(Your goal)
No pictures should appear in the copy; otherwise retype the entries exactly.

(The input)

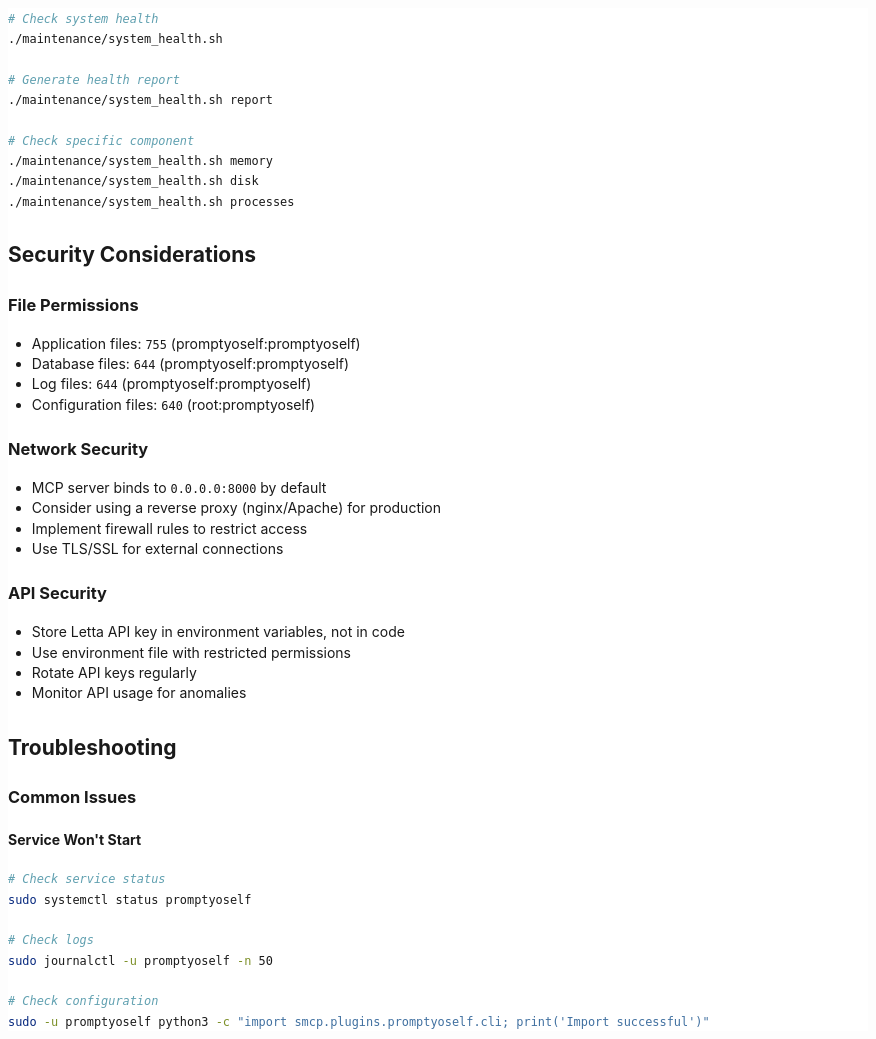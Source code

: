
 ```bash
# Check system health
./maintenance/system_health.sh

# Generate health report
./maintenance/system_health.sh report

# Check specific component
./maintenance/system_health.sh memory
./maintenance/system_health.sh disk
./maintenance/system_health.sh processes
```

## Security Considerations

### File Permissions

- Application files: `755` (promptyoself:promptyoself)
- Database files: `644` (promptyoself:promptyoself)
- Log files: `644` (promptyoself:promptyoself)
- Configuration files: `640` (root:promptyoself)

### Network Security

- MCP server binds to `0.0.0.0:8000` by default
- Consider using a reverse proxy (nginx/Apache) for production
- Implement firewall rules to restrict access
- Use TLS/SSL for external connections

### API Security

- Store Letta API key in environment variables, not in code
- Use environment file with restricted permissions
- Rotate API keys regularly
- Monitor API usage for anomalies

## Troubleshooting

### Common Issues

#### Service Won't Start

```bash
# Check service status
sudo systemctl status promptyoself

# Check logs
sudo journalctl -u promptyoself -n 50

# Check configuration
sudo -u promptyoself python3 -c "import smcp.plugins.promptyoself.cli; print('Import successful')"
```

(Written answer)
Source code

:
 ```bash
# Check system health
./maintenance/system_health.sh

# Generate health report
./maintenance/system_health.sh report

# Check specific component
./maintenance/system_health.sh memory
./maintenance/system_health.sh disk
./maintenance/system_health.sh processes
```

## Security Considerations

### File Permissions

- Application files: `755` (promptyoself:promptyoself)
- Database files: `644` (promptyoself:promptyoself)
- Log files: `644` (promptyoself:promptyoself)
- Configuration files: `640` (root:promptyoself)

### Network Security

- MCP server binds to `0.0.0.0:8000` by default
- Consider using a reverse proxy (nginx/Apache) for production
- Implement firewall rules to restrict access
- Use TLS/SSL for external connections

### API Security

- Store Letta API key in environment variables, not in code
- Use environment file with restricted permissions
- Rotate API keys regularly
- Monitor API usage for anomalies

## Troubleshooting

### Common Issues

#### Service Won't Start

```bash
# Check service status
sudo systemctl status promptyoself

# Check logs
sudo journalctl -u promptyoself -n 50

# Check configuration
sudo -u promptyoself python3 -c "import smcp.plugins.promptyoself.cli; print('Import successful')"
```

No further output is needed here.